Even as a young girl, she thought outside the box.
When Adrienne Ephrem was in second grade, she and her classmates were assigned to design something from a cardboard box and bring it to school the next day.
Most of the boys made cars. Most of the girls made dollhouses. Ephrem made a flat-screen TV that stole the show.
It featured a screen, a channel-turning knob and a tape recorder that played audio from the children’s television game show “Fun House.” It operated mechanically with gears, a rubber band and a cardboard tube from a roll of paper towels.
“My teacher just loved it,” Ephrem recalled. “She had other classes come in and I demonstrated it.”
Today, Bolds-Ephrem has turned that “outside-the-box” thinking into an engineering career with the Air Force. And she did it by way of the Wright STEPP engineering-prep program and by picking up two biomedical engineering degrees at Wright State University.
“The curriculum at Wright State is challenging, but it prepares you for what you are about to do career-wise. There are some schools whose programs are not as rigorous,” she said. “I feel like Wright State makes you work hard for the degree that you get.”
Ephrem is currently a bio-sensing engineer at Wright-Patterson Air Force Base, conducting basic research on emerging sensing technologies and materials. Sensors are devices that detect events or changes and put out electrical or optical signals. They can be used in anything from surveillance to bomb detection.
Ephrem grew up in Dayton, the daughter of a mother who works as a chemist at Navistar in Springfield and a father who works at Cargill in Dayton.
She was introduced to Wright State at age 7 when her mother brought her to one of her chemistry classes.
“I couldn’t wait to get to college after that,” she said.
Ephrem became interested in biology and science in elementary school. When she was in middle school, she was accepted into Wright STEPP, the university’s Science, Technology and Engineering Preparatory Program whose mission is to enhance the development and education of youth underrepresented in the fields of engineering, math and science.
“It’s a very special program,” she said, adding that most of the teachers are from Wright-Patterson. “There are a lot of students in the inner-city schools who may not even think about going to college. Wright STEPP shows you the possibilities.”
Ephrem is currently a youth pastor at Breakthrough Anointed Ministries Redemption Center and mentors a boy at Reclaiming Futures, which helps young people in trouble with drugs, alcohol and crime.
After graduating from Meadowdale High School in 1999, Ephrem enrolled at Wright State and studied biomedical engineering in the College of Engineering and Computer Science.
She once become so immersed in classes such as engineering statistics, thermodynamics, biomaterials and anatomy and physiology that she forgot to call home, prompting her mother to drive to campus and look for her. She received her bachelor’s degree in biomedical engineering in 2003 and her master’s the following year.
Ephrem received a Wright STEPP scholarship that paid full tuition for four years.
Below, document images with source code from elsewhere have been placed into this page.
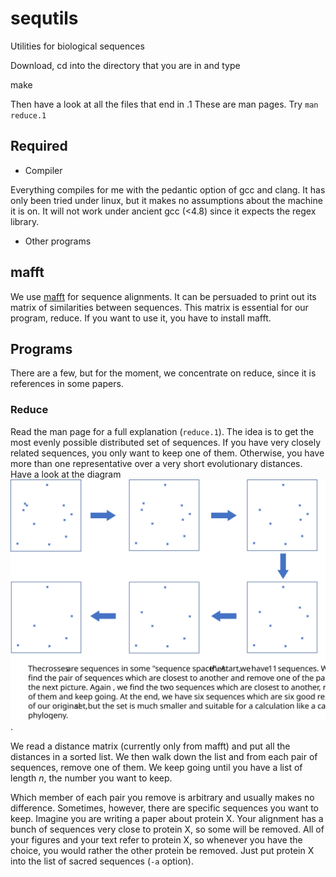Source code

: # sequtils
Utilities for biological sequences

Download, cd into the directory that you are in and type

 make

Then have a look at all the files that end in .1 These are man pages.
Try `man reduce.1`

## Required

* Compiler

Everything compiles for me with the pedantic option of gcc and clang.
It has only been tried under linux, but it makes no assumptions about the machine it is on.
It will not work under ancient gcc (<4.8) since it expects the regex library.

* Other programs

mafft
-----
We use [mafft](https://mafft.cbrc.jp/alignment/software/) for sequence alignments. It can be persuaded to print out its matrix of similarities between sequences. This matrix is essential for our program, reduce.
If you want to use it, you have to install mafft.

## Programs

There are a few, but for the moment, we concentrate on reduce, since it is references in some papers.

### Reduce

Read the man page for a full explanation (`reduce.1`). The idea is to get the most evenly possible distributed set of sequences. If you have very closely related sequences, you only want to keep one of them. Otherwise, you have more than one representative over a very short evolutionary distances. Have a look at the diagram ![reduce_diag](./reduce_diagram.svg).

We read a distance matrix (currently only from mafft) and put all the distances in a sorted list. We then walk down the list and from each pair of sequences, remove one of them. We keep going until you have a list of length *n*, the number you want to keep.

Which member of each pair you remove is arbitrary and usually makes no difference. Sometimes, however, there are specific sequences you want to keep. Imagine you are writing a paper about protein X. Your alignment has a bunch of sequences very close to protein X, so some will be removed. All of your figures and your text refer to protein X, so whenever you have the choice, you would rather the other protein be removed. Just put protein X into the list of sacred sequences (`-a` option).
In 2004, she was named the Most Outstanding Student at the graduate level.
Three of Ephrem’s siblings and two of her cousins attended the Wright STEPP program. All of them graduated from Wright State with engineering and chemistry degrees.
Wright State is engaged in a $150 million fundraising campaign that promises to further elevate the school’s prominence by expanding scholarships, attracting more top-flight faculty and supporting construction of state-of-the-art facilities. Led by Academy Award-winning actor Tom Hanks and Amanda Wright Lane, great grandniece of university namesakes Wilbur and Orville Wright, the campaign has raised more than $110 million so far.
Ephrem’s job at Wright-Patterson involved a twist of fate.
When she was in graduate school, she attended a job fair in Dallas sponsored by the National Society of Black Engineers. On the final day and in the final hour, she had just about given up on finding a job when she spotted a booth manned by officials from Wright-Patterson’s Air Force Research Laboratory.
And, yes, they just happened to have an opening for a qualified biomedical engineer. Two days after graduation, Ephrem had a job with the Air Force.
Ephrem loves her work and wants to make her career within the Department of Defense.
“The toughest part of the job is knowing that the technology you have can make a difference, can save lives, and just trying to get it through each and every developmental step,” she said. “Once you are able to get the technology transitioned, that’s the rewarding part.”